Whether Sisi chooses to become president or remain minister of defense will have a significant impact on the cohesiveness of the Egyptian state. Writing for Al-Masry Al-Youm, Nathan Brown argues that:

President Sisi is poised to be a powerful figure, taking command of the central institution in Egyptian political life for sixty years–the presidency. He might be able to re-unify the state apparatus, and he might initially have a popular mandate to do so. But in the end, this would most likely lead to the same presidential autocracy that Egyptians revolted against in January 2011.

If Sisi was minister of defense alongside an elected president, there would probably be a slightly different outcome, especially under the terms of the proposed constitution. Critical institutions of the Egyptian state–the military, security agencies, judiciary and Al-Azhar, which all see themselves as above politics–would likely operate autonomously of each other. And they would be immune to oversight by democratic institutions, thereby deepening the Balkanization of the Egyptian state.

Neither of these outcomes will produce democracy, but could a Sisi presidency at least lead to stability? That seems unlikely. Even if Sisi succeeds at reunifying the Egyptian state as president, there are few reasons to think that he will be able to contain the country’s ongoing political and economic instability. Sisi will not be an autocratic savior; instead, these problems are set to continue regardless of who becomes the next president.

For one, the Egyptian military does not have much of a record on the economy. According to Farah Halime, “The military are far from being shrewd businessmen. Instead, because of a track record of losing contracts, bad ties to regional powers and dodgy accountancy, the army are relying on selling bottled water and other domestic goods to survive.” Sisi himself has shown no evidence of possessing a vision for reforming the economy, and is reportedly “reading up on economic issues.”
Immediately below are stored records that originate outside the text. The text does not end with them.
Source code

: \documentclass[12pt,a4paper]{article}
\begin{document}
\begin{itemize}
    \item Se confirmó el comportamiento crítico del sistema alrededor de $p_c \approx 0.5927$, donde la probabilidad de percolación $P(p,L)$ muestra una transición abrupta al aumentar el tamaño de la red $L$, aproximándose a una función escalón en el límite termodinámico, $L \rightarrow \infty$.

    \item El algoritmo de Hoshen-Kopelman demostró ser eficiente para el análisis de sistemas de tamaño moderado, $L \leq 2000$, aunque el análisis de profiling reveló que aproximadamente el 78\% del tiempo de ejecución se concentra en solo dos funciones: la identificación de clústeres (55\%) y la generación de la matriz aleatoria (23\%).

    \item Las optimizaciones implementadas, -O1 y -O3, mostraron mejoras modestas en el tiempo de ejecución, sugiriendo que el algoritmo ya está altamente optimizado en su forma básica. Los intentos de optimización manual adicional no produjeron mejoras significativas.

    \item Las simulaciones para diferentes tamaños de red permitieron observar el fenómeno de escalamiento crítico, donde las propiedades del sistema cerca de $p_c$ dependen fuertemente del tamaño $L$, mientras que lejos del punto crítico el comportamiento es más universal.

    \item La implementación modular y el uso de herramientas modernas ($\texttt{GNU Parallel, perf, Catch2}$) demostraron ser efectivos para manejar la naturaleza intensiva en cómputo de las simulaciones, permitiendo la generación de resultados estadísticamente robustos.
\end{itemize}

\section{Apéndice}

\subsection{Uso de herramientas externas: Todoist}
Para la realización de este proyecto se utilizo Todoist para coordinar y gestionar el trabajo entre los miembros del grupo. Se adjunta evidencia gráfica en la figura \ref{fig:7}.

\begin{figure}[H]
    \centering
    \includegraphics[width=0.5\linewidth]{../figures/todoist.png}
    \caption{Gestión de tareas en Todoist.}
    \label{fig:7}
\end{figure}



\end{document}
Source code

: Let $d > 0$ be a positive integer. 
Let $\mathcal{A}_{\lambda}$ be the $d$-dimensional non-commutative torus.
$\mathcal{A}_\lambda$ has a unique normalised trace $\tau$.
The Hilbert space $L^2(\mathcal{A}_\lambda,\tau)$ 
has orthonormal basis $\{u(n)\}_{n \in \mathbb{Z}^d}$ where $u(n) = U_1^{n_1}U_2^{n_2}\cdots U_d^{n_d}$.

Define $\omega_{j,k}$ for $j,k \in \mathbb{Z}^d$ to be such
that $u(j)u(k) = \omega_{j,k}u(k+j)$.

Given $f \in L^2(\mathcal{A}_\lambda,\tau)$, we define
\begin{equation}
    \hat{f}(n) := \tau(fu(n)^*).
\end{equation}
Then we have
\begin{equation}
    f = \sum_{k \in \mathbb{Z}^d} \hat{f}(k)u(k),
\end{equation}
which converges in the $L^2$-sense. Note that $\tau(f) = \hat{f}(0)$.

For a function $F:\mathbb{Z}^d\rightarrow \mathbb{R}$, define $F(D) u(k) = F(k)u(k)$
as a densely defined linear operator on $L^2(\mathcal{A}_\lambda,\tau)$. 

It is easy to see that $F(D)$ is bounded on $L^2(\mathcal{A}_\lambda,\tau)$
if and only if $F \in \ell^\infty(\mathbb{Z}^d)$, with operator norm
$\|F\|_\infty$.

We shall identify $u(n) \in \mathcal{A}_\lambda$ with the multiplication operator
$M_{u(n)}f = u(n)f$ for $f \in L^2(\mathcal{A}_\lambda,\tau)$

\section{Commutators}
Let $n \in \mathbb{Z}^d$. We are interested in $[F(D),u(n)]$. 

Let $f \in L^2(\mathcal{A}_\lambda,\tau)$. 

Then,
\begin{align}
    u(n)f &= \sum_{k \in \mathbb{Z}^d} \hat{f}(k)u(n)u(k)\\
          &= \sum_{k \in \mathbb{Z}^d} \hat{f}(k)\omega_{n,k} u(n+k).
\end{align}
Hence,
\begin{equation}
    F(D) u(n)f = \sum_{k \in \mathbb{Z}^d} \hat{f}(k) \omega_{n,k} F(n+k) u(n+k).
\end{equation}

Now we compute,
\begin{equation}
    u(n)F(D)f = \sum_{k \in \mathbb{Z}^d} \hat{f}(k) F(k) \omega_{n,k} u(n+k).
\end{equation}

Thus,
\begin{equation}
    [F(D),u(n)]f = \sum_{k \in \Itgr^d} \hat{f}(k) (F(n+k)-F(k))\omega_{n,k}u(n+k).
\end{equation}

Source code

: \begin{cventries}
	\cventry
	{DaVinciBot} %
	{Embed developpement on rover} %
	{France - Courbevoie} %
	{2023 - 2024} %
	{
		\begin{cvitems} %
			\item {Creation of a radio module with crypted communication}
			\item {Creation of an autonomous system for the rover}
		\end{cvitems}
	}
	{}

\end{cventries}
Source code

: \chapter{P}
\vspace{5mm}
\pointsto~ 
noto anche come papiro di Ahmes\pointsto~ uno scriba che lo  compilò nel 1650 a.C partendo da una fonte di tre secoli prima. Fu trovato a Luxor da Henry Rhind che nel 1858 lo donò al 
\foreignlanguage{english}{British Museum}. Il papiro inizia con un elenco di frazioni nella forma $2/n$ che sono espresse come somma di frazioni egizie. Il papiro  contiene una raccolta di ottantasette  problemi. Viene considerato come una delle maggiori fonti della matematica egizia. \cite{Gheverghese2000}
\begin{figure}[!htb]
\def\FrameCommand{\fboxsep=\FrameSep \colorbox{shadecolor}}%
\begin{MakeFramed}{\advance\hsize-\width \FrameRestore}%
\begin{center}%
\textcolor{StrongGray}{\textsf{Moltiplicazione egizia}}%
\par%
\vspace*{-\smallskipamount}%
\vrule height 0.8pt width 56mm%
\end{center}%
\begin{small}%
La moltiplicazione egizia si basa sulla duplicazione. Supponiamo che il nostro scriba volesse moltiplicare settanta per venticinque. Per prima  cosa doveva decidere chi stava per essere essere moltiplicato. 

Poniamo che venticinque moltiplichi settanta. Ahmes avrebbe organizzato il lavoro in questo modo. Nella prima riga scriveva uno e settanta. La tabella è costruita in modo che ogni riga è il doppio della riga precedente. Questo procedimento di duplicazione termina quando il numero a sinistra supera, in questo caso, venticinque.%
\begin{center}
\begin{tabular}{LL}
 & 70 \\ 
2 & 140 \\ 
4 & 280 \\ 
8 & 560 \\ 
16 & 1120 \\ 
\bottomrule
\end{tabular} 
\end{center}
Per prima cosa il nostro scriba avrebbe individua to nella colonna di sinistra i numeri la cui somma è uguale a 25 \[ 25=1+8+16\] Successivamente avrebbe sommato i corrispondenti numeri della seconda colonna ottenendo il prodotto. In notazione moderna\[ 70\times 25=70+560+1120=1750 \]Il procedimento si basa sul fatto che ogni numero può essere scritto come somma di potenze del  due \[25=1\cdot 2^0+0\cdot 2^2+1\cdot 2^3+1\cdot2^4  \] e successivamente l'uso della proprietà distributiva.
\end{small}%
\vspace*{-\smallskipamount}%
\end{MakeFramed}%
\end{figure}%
Nor would President Sisi prove any more capable of ending Egypt’s political unrest. A harsh crackdown has been ongoing for months, but the protest movement shows no signs of dying down and an armed insurgency seems to be spreading. It is not clear how Sisi’s transfer from the ministry of defense to the presidency would change this dynamic, since the government’s policy of repression is already his own.

At the end of the day, it will be difficult to escape Egypt’s current political trajectory. As Steven Cook recently put it:

There was a coup d’état in Egypt, the response to that inherently anti-democratic act has been violence, and in order to establish political control in an increasingly unstable and contested political environment, Egyptian leaders have resorted to authoritarian measures all in the name of a revolution that was for democracy.  So the next time something or someone blows up in Egypt or the next time a student is killed on a university campus, or when blood flows in street demonstrations, no one should be shocked or surprised.

Regardless of whether Sisi becomes president, Egypt’s troubles are likely to continue for some time.